● DIRECTIONS
All of the records below must be reproduced exactly, minus any pictures.

● RECORDS SHOWN
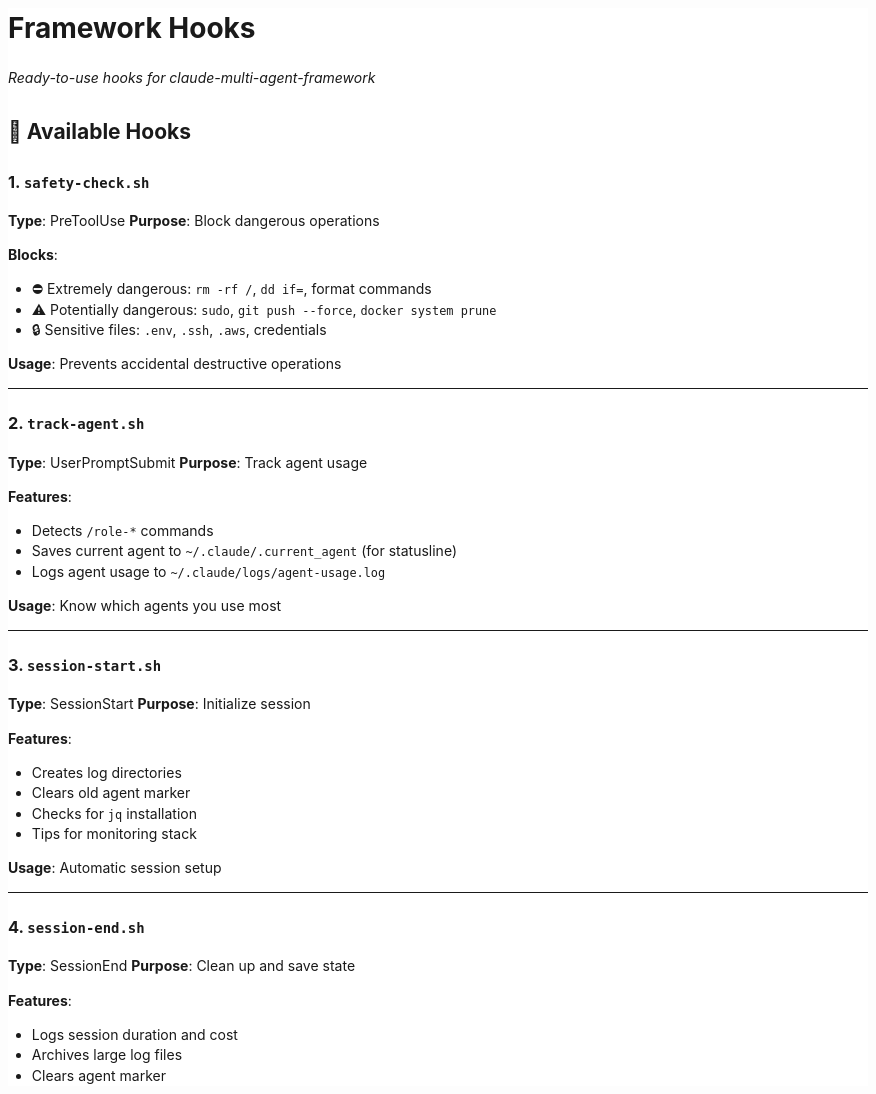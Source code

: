 # Framework Hooks
*Ready-to-use hooks for claude-multi-agent-framework*

## 🎯 Available Hooks

### 1. `safety-check.sh`
**Type**: PreToolUse
**Purpose**: Block dangerous operations

**Blocks**:
- ⛔ Extremely dangerous: `rm -rf /`, `dd if=`, format commands
- ⚠️  Potentially dangerous: `sudo`, `git push --force`, `docker system prune`
- 🔒 Sensitive files: `.env`, `.ssh`, `.aws`, credentials

**Usage**: Prevents accidental destructive operations

---

### 2. `track-agent.sh`
**Type**: UserPromptSubmit
**Purpose**: Track agent usage

**Features**:
- Detects `/role-*` commands
- Saves current agent to `~/.claude/.current_agent` (for statusline)
- Logs agent usage to `~/.claude/logs/agent-usage.log`

**Usage**: Know which agents you use most

---

### 3. `session-start.sh`
**Type**: SessionStart
**Purpose**: Initialize session

**Features**:
- Creates log directories
- Clears old agent marker
- Checks for `jq` installation
- Tips for monitoring stack

**Usage**: Automatic session setup

---

### 4. `session-end.sh`
**Type**: SessionEnd
**Purpose**: Clean up and save state

**Features**:
- Logs session duration and cost
- Archives large log files
- Clears agent marker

● COMPLETED TASK
Source code

: # Framework Hooks
*Ready-to-use hooks for claude-multi-agent-framework*

## 🎯 Available Hooks

### 1. `safety-check.sh`
**Type**: PreToolUse
**Purpose**: Block dangerous operations

**Blocks**:
- ⛔ Extremely dangerous: `rm -rf /`, `dd if=`, format commands
- ⚠️  Potentially dangerous: `sudo`, `git push --force`, `docker system prune`
- 🔒 Sensitive files: `.env`, `.ssh`, `.aws`, credentials

**Usage**: Prevents accidental destructive operations

---

### 2. `track-agent.sh`
**Type**: UserPromptSubmit
**Purpose**: Track agent usage

**Features**:
- Detects `/role-*` commands
- Saves current agent to `~/.claude/.current_agent` (for statusline)
- Logs agent usage to `~/.claude/logs/agent-usage.log`

**Usage**: Know which agents you use most

---

### 3. `session-start.sh`
**Type**: SessionStart
**Purpose**: Initialize session

**Features**:
- Creates log directories
- Clears old agent marker
- Checks for `jq` installation
- Tips for monitoring stack

**Usage**: Automatic session setup

---

### 4. `session-end.sh`
**Type**: SessionEnd
**Purpose**: Clean up and save state

**Features**:
- Logs session duration and cost
- Archives large log files
- Clears agent marker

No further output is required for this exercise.